De Vez, a cameo performance
Some of the great names in French glass are dynasties, lasting centuries. Others, like De Vez, appear only briefly, yet really make their mark. This French art nouveau vase (available to buy here) would look at home in any collection of 1900s cameo glass.
But who exactly was this Monsieur de Vez?
Trick question, of course 😉 -there wasn’t one.
De Vez was the pseudonym of Charles Camille Trutié de Varreux (1872-19420). Admittedly, it is a bit of a mouthful to put on the side of a vase.
Raised in Chambéry, with the Chartreuse mountains as a backdrop, Trutié de Varreux followed his father into the army, and there he would probably have stayed if not for converging events.
Hello Pantin
First of all, a pleasant event.In 1896, Trutié de Varreux married into glass, and not just any glassmaking family.
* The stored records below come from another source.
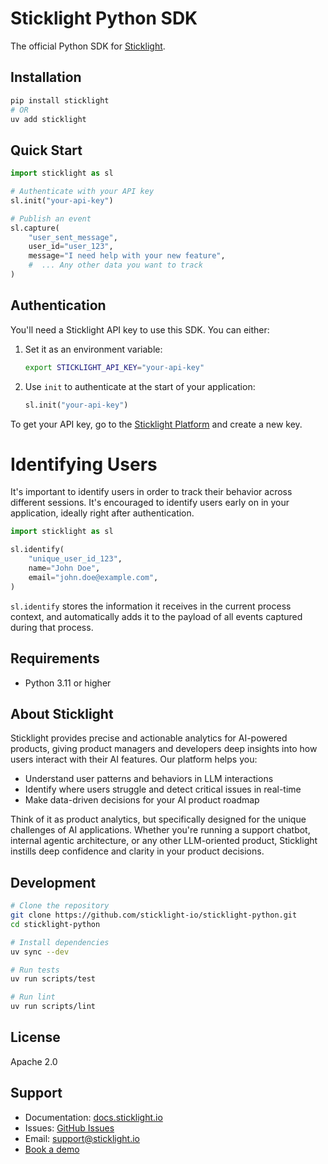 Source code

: # Sticklight Python SDK

The official Python SDK for [Sticklight](https://sticklight.io).

## Installation

```sh
pip install sticklight
# OR
uv add sticklight
```

## Quick Start

```python
import sticklight as sl

# Authenticate with your API key
sl.init("your-api-key")

# Publish an event
sl.capture(
    "user_sent_message",
    user_id="user_123",
    message="I need help with your new feature",
    #  ... Any other data you want to track
)
```

## Authentication

You'll need a Sticklight API key to use this SDK. You can either:

1. Set it as an environment variable:
   ```sh
   export STICKLIGHT_API_KEY="your-api-key"
   ```

2. Use `init` to authenticate at the start of your application:
   ```python
   sl.init("your-api-key")
   ```

To get your API key, go to the [Sticklight Platform] and create a new key.

# Identifying Users

It's important to identify users in order to track their behavior across different sessions.
It's encouraged to identify users early on in your application, ideally right after authentication.

```python
import sticklight as sl

sl.identify(
    "unique_user_id_123",
    name="John Doe",
    email="john.doe@example.com",
)
```

`sl.identify` stores the information it receives in the current process context, and automatically adds it to the payload of all events captured during that process.

## Requirements

- Python 3.11 or higher

## About Sticklight

Sticklight provides precise and actionable analytics for AI-powered products, giving product managers and developers deep insights into how users interact with their AI features. Our platform helps you:

- Understand user patterns and behaviors in LLM interactions
- Identify where users struggle and detect critical issues in real-time
- Make data-driven decisions for your AI product roadmap

Think of it as product analytics, but specifically designed for the unique challenges of AI applications. Whether you're running a support chatbot, internal agentic architecture, or any other LLM-oriented product, Sticklight instills deep confidence and clarity in your product decisions.

## Development

```sh
# Clone the repository
git clone https://github.com/sticklight-io/sticklight-python.git
cd sticklight-python

# Install dependencies
uv sync --dev

# Run tests
uv run scripts/test

# Run lint
uv run scripts/lint
```

## License

Apache 2.0

## Support

- Documentation: [docs.sticklight.io](https://docs.sticklight.io)
- Issues: [GitHub Issues](https://github.com/sticklight-io/sticklight-python/issues)
- Email: support@sticklight.io
- [Book a demo](https://calendly.com/matan-sticklight/30min)

[Sticklight Platform]: https://platform.sticklight.io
His wife, Henriette Frémy, was the granddaughter of E. S. Monot, the founder of the famous Cristallerie de Pantin in north-east of Paris. She would go on to co-inherit the business.
Then, in the early 1900s, France was hit by a scandal over discrimination in the army’s high command. The Affaire des Fiches seems just a footnote of history now but back then it shocked France and even brought down the government. Camille Truité de Varreux resigned in disillusionment. Perhaps it was just the nudge he needed. Whatever the case, in 1907 he stepped up to a new role as the artistic director of the Pantin works.
Landscapes in glass
Trutié de Varreux’s first cameo glass designs started appearing in 1908.
They were billed as “paysages de verre” – glass landscapes – though the designs reflected all aspects of beauty in nature, not only the multi-layered mountain scenery he knew so well.
The De Vez creations were a huge success. Several things made them special.
The unusual crispness of the acid-etched, wheel-etched scenes.
Their “painterly” colours, which were new and sophisticated.
And of course the designs themselves, bringing freshness and depth to Art Nouveau inspiration.
Pantin’s fortunes had been flagging in the 1900s – De Vez turned them around.
At the height of its activity, the factory had 265 workers and had a showroom on Paris’s Rue de Paradis, a street that was a Mecca for the decorative arts.
De Vez – 7 remarkable years
World War I brought all that to an end. Camille Truité de Varreux left for the front, where he commanded an infantry battalion, was injured and decorated. The factory closed, re-opening only briefly after the war as part of the Legras empire. The De Vez adventure had lasted just 7 years – but what treasures it left us!